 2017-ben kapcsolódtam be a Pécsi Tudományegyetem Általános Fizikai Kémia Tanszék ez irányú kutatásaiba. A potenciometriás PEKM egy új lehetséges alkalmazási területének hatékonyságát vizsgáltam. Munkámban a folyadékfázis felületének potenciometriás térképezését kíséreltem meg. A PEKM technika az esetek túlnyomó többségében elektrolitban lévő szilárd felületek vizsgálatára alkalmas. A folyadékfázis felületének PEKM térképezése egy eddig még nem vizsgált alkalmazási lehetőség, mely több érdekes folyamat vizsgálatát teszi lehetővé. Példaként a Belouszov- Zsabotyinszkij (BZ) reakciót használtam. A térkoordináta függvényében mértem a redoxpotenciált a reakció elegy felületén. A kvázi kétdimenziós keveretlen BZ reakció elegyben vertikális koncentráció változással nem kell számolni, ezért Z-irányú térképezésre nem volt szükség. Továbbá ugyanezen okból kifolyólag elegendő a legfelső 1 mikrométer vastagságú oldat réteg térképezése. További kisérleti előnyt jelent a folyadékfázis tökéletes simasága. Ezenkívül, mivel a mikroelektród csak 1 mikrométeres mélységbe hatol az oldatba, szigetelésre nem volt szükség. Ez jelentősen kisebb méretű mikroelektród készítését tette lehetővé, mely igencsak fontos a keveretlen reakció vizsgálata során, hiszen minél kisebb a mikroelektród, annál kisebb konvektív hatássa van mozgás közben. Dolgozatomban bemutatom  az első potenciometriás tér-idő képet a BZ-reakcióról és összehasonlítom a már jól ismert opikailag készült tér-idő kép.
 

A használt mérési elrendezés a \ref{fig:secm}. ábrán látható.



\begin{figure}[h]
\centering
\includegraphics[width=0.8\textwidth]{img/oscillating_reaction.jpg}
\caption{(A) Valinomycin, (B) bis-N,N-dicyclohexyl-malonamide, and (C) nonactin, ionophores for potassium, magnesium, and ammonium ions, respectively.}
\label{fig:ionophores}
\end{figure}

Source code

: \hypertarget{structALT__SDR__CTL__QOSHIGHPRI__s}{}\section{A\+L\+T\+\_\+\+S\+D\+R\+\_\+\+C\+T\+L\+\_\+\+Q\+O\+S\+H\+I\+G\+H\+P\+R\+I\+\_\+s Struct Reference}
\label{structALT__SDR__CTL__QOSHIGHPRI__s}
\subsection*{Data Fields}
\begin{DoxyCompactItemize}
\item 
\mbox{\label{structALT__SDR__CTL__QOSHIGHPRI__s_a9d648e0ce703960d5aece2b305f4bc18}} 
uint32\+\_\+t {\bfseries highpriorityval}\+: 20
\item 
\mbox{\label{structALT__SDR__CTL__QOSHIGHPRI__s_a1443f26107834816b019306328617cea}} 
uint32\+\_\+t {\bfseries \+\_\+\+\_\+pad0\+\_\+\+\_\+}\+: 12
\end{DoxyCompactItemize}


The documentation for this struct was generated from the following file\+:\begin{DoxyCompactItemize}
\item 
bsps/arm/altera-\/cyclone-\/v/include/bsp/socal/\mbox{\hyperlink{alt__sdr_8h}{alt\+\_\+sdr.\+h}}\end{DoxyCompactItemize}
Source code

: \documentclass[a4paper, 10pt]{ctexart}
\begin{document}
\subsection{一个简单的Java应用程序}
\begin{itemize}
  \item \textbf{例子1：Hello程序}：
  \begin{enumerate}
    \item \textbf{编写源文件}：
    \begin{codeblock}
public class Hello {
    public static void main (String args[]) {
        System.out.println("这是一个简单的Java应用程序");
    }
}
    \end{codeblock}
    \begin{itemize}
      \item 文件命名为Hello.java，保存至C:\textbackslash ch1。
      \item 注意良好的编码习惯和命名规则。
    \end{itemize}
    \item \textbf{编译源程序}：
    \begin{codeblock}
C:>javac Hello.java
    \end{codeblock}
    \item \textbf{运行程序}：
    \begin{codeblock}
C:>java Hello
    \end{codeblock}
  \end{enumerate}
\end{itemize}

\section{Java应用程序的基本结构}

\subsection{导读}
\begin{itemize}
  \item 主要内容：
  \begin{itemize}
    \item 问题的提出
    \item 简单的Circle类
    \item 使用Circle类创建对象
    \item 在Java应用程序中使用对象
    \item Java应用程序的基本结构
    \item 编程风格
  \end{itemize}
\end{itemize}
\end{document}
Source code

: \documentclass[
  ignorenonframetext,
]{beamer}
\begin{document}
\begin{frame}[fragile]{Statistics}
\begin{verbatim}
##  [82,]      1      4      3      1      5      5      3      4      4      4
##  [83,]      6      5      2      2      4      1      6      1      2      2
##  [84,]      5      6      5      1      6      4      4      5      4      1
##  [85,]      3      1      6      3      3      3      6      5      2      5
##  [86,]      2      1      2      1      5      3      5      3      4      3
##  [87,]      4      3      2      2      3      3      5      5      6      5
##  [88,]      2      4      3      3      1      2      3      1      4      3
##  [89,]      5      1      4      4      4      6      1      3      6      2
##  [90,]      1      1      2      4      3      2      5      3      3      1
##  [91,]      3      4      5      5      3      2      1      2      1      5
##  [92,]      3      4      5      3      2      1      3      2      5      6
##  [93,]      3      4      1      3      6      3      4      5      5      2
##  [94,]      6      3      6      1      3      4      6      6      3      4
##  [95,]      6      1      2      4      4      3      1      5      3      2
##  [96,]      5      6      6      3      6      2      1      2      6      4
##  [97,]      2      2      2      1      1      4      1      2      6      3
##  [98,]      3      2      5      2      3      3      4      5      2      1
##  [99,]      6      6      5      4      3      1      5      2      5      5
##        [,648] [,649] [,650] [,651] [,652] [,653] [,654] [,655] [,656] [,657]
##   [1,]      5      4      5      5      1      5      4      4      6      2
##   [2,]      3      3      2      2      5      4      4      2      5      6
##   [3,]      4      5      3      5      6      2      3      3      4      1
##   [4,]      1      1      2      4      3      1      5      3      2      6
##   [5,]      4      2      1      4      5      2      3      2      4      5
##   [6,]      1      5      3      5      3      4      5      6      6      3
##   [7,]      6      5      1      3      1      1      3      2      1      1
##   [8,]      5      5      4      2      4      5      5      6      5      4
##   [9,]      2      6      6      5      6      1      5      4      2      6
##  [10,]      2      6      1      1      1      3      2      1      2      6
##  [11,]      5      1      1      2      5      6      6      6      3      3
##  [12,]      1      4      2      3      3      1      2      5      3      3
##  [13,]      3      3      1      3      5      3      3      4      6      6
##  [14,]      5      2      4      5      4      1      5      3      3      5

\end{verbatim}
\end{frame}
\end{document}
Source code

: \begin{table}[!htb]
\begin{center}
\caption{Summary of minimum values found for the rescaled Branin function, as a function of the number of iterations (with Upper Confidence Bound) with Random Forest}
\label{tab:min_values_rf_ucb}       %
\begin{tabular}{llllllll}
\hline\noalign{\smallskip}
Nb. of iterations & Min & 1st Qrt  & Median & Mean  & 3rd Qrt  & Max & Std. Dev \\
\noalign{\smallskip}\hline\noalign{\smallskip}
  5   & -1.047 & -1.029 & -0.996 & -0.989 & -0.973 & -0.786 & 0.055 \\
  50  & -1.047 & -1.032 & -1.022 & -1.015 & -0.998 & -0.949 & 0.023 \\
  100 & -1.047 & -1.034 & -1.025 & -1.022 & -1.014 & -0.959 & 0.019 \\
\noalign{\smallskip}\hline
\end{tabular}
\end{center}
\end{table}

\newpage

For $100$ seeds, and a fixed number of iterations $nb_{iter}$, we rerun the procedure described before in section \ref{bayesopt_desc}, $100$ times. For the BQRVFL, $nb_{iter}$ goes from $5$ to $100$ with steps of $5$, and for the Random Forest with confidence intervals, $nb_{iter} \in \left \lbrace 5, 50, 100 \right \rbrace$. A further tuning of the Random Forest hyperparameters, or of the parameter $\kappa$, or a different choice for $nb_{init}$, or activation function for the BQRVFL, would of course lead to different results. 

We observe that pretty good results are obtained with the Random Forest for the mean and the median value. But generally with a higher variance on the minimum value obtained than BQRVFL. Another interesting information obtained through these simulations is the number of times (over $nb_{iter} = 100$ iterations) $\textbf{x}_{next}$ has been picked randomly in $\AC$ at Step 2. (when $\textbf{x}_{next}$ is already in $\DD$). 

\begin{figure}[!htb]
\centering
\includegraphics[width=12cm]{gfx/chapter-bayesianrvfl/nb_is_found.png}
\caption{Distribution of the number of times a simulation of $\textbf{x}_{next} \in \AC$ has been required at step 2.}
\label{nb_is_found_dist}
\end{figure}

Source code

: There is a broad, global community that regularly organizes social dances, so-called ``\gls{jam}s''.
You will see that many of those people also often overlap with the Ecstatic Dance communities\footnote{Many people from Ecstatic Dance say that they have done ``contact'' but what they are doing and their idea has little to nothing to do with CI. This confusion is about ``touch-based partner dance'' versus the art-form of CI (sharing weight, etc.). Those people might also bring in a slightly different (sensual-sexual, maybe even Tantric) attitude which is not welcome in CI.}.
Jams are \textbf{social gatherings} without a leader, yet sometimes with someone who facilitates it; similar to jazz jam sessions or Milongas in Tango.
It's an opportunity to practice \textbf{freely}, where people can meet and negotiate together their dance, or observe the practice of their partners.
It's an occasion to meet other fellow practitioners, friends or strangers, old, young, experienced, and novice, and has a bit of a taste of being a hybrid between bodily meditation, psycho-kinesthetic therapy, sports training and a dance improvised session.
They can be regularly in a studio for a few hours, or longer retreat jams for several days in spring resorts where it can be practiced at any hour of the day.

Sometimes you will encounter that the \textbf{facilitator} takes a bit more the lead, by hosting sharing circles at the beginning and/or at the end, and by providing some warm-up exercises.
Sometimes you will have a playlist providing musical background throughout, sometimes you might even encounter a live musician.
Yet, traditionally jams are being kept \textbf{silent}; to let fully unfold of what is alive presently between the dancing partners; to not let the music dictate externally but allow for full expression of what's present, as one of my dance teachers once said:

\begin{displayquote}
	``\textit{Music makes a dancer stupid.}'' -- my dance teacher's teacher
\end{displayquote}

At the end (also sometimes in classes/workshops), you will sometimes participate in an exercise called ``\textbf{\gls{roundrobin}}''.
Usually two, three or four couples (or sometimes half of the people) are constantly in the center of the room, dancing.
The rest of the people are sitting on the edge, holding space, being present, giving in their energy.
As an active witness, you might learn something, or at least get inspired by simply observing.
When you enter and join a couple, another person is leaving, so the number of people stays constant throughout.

§ **Assignment**: In the records above, each line with the string "what" should be copied.

§ **Solved exercise**:
You will see that many of those people also often overlap with the Ecstatic Dance communities\footnote{Many people from Ecstatic Dance say that they have done ``contact'' but what they are doing and their idea has little to nothing to do with CI. This confusion is about ``touch-based partner dance'' versus the art-form of CI (sharing weight, etc.). Those people might also bring in a slightly different (sensual-sexual, maybe even Tantric) attitude which is not welcome in CI.}.
Yet, traditionally jams are being kept \textbf{silent}; to let fully unfold of what is alive presently between the dancing partners; to not let the music dictate externally but allow for full expression of what's present, as one of my dance teachers once said:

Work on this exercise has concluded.